__Try it__
From the first line of the data through the line containing "1. Uruchamia skrypty", return each line exactly.

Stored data
++++++++++++++++++++
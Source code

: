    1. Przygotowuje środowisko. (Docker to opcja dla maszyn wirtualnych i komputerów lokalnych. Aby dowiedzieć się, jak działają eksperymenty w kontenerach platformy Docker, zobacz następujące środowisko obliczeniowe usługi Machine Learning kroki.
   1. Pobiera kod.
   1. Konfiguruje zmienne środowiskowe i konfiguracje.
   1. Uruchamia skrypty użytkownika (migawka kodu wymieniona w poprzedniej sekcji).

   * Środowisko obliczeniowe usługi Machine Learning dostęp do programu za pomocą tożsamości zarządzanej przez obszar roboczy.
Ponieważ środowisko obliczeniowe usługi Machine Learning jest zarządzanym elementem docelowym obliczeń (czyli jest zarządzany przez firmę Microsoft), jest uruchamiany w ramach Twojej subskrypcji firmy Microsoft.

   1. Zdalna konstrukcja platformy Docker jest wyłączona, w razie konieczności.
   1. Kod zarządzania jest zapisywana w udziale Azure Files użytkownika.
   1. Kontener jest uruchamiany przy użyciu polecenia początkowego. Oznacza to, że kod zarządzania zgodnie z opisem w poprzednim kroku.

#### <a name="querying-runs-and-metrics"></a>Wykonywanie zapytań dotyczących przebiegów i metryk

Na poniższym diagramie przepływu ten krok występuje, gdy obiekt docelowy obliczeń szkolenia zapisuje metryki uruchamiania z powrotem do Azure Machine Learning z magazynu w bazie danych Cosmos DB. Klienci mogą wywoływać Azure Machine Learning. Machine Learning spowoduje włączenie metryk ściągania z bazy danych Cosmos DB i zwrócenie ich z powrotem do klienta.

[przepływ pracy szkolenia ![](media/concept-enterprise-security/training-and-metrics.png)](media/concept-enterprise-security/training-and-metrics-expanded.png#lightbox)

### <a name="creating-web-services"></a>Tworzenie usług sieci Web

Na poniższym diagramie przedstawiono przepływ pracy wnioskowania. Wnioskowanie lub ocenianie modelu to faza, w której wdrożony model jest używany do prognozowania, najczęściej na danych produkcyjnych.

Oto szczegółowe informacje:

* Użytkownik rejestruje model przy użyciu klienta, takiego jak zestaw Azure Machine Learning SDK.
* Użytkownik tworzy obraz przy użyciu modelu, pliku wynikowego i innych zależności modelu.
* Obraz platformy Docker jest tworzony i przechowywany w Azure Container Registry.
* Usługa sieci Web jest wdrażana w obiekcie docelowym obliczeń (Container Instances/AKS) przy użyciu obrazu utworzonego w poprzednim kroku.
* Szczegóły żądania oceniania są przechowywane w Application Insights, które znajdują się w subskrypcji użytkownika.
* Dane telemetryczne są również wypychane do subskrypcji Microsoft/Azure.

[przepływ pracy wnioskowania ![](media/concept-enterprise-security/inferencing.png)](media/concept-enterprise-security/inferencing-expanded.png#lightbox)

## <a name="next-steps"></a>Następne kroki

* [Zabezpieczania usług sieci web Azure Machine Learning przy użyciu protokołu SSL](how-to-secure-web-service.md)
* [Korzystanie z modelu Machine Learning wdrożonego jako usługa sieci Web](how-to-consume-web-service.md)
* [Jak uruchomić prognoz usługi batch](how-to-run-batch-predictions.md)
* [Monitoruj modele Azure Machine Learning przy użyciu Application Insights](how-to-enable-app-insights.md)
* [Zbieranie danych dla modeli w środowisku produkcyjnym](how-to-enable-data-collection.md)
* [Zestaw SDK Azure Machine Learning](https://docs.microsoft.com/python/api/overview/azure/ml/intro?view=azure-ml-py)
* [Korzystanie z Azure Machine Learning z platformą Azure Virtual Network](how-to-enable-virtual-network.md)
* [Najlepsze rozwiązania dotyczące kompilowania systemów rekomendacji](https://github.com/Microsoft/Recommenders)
++++++++++++++++++++
__Finished exercise__
Source code

:    1. Przygotowuje środowisko. (Docker to opcja dla maszyn wirtualnych i komputerów lokalnych. Aby dowiedzieć się, jak działają eksperymenty w kontenerach platformy Docker, zobacz następujące środowisko obliczeniowe usługi Machine Learning kroki.
   1. Pobiera kod.
   1. Konfiguruje zmienne środowiskowe i konfiguracje.
   1. Uruchamia skrypty użytkownika (migawka kodu wymieniona w poprzedniej sekcji).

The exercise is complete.